Home visits can be successfully implemented by community pharmacists to provide care to high-risk and high-complexity community-dwelling patients. Our experience may inform other community pharmacy organizations looking to develop similar home visit services.
描述一个独立药房集团提供和报销上门用药指导(即家访)给高风险和高复杂度的社区居住患者的经验。
华盛顿州西雅图的一家独立社区药房的非配药临床部门。
在 4.5 年的时间里,通过与 3 个社区组织的合作,由一名社区药剂师领导的上门用药指导计划,提供转诊和支付服务。社区合作伙伴包括一个州综合护理管理计划、当地卫生系统的心脏病诊所和当地的老龄化区域代理机构。

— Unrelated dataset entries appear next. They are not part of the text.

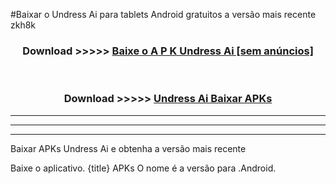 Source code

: #Baixar o Undress Ai   para tablets Android gratuitos a versão mais recente zkh8k


<div align="center">
<h3>Download >>>>> <a href="https://pt-web.web.app/?pt= Undress Ai ">Baixe o A P K Undress Ai  [sem anúncios]</a></h3><br>

<h3>Download >>>>> <a href="https://pt-web.web.app/?pt= Undress Ai ">Undress Ai  Baixar APKs</a></h3>
</div>

----------------------------------------------------------

----------------------------------------------------------

----------------------------------------------------------

Baixar APKs Undress Ai  e obtenha a versão mais recente

Baixe o aplicativo. {title} APKs O nome é a versão para .Android.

使用药房内部的患者护理记录和计费系统,对 2012 年 1 月 1 日至 2016 年 6 月 31 日期间的患者人口统计学数据、药物治疗问题、干预措施以及药剂师和技术员时间进行回顾性分析。
共对 142 名患者进行了 462 次家访(142 次初始访问,320 次随访)。患者在初次就诊时平均患有 13 种疾病(范围 3-31)和 16 种药物(范围 1-44)。药剂师平均为每位患者确定了 11 个药物治疗问题(范围 1-36),并为每位患者实施了 13 项干预措施(范围 1-48)。最常见的药物治疗问题是不遵医嘱,最常见的干预措施是教育。初次就诊时,药剂师在家中的平均时间为 1.5 小时(范围 0.67-2.75),随访时为 1 小时(范围 0.08-2.25)。
社区药剂师可以成功实施家访,为高风险和高复杂度的社区居住患者提供护理。我们的经验可能为其他希望开发类似家访服务的社区药房组织提供参考。